Andy Sutton, 59 from Cannock, Staffs

Last summer in June 2017, I passed the ninth anniversary of my second bowel cancer surgery.

In August I noticed blood in my urine. The following day my doctor took a blood sample that ruled out a urine infection. Fast track followed to see an urologist and by September various procedures showed cancer in my right kidney.

The options for types of treatment were then complicated by my previous history of bowel cancer. CT scans also showed irregularities in my right pelvis. A full body bone scan and two biopsies were needed to not only confirm further cancer but also the source. Had it originated in my bowel or kidney? Different approaches applied to the answer. It seemed strange that my position was still being dictated by the previous form of cancer.

It took from October 2017 to February 2018 to establish it was bone cancer that had originated in and travelled from my kidney. As a result I was referred to an oncologist who arranged a course of radiotherapy followed by a programme for chemotherapy.

I underwent the first cycle of chemo at the end of February and it seemed to go well. Then the ghost of bowel cancer past paid another unwelcome visit.

I began to suffer severe stomach pains and was admitted to hospital on 5 March with a high temperature of 39 degrees. Scans showed that the chemo had a severe reaction with the scar tissue from my earlier bowel cancer surgery, resulting in swelling and colitis, accompanied by an infection.

My white blood cell count had gone through the floor leaving me barely able to move. Surgery was deemed as not possible so I was placed on a regime of saline drips, sips of water and intravenous antibiotics.

It was then a waiting game to flush through my bowel and reduce the swelling. This part of the process took eight days.
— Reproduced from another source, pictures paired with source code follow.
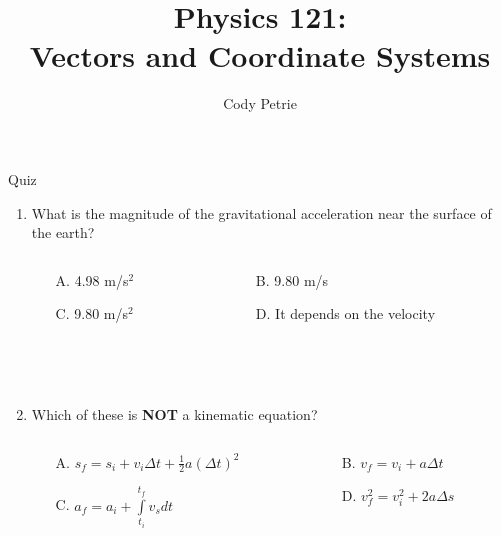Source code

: \documentclass{beamer}
\title[{\color{white}{Chapters 3}}]{Physics 121: \\ Vectors and Coordinate Systems}
\author{Cody Petrie}
\institute{Mesa Community College}
\date{}
\begin{document}
\begin{frame}
\titlepage
\end{frame}



\begin{frame}{Quiz}
\begin{enumerate}
   \item What is the magnitude of the gravitational acceleration near the surface of the earth?
   \begin{columns}
      \begin{column}{0.5\textwidth}
      \begin{enumerate}
         \item[A.] 4.98 m/s$^2$
         \item[C.] 9.80 m/s$^2$
      \end{enumerate}
      \end{column}
      \begin{column}{0.5\textwidth}
      \begin{enumerate}
         \item[B.] 9.80 m/s
         \item[D.] It depends on the velocity
      \end{enumerate}
      \end{column}
   \end{columns}
~\\~\\
   \item Which of these is {\bf NOT} a kinematic equation?
   \begin{columns}
      \begin{column}{0.5\textwidth}
      \begin{enumerate}
         \item[A.] $s_f = s_i + v_i\Delta t + \frac{1}{2}a(\Delta t)^2$
         \item[C.] $a_f = a_i + \int\limits_{t_i}^{t_f} v_sdt$
      \end{enumerate}
      \end{column}
      \begin{column}{0.5\textwidth}
      \begin{enumerate}
         \item[B.] $v_f = v_i + a\Delta t$
         \item[D.] $v_f^2 = v_i^2 + 2a\Delta s$
      \end{enumerate}
      \end{column}
   \end{columns}
\end{enumerate}
\end{frame}
\end{document}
A TPN line was then fitted into a vein in my arm and liquid food was introduced directly into my blood stream. This proved effective progressing to the return to oral food on 21 March. Hopefully I will be out of hospital soon.

These side effects have deemed further chemotherapy as unlikely, so thanks again bowel cancer, cheers old pest. Fortunately, my current cancers are only slowly progressing so far. As they accelerate it might be possible for immunotherapy to be considered as an alternative form of treatment.

The reason for me writing this is to highlight the less obvious effects of bowel cancer and add further weight to the need for increased awareness and funding to beat not only bowel cancer but cancer as a whole.

Many thanks for your attention. As for me I will continue to do what I always do, DIG DEEP AND KICK ON.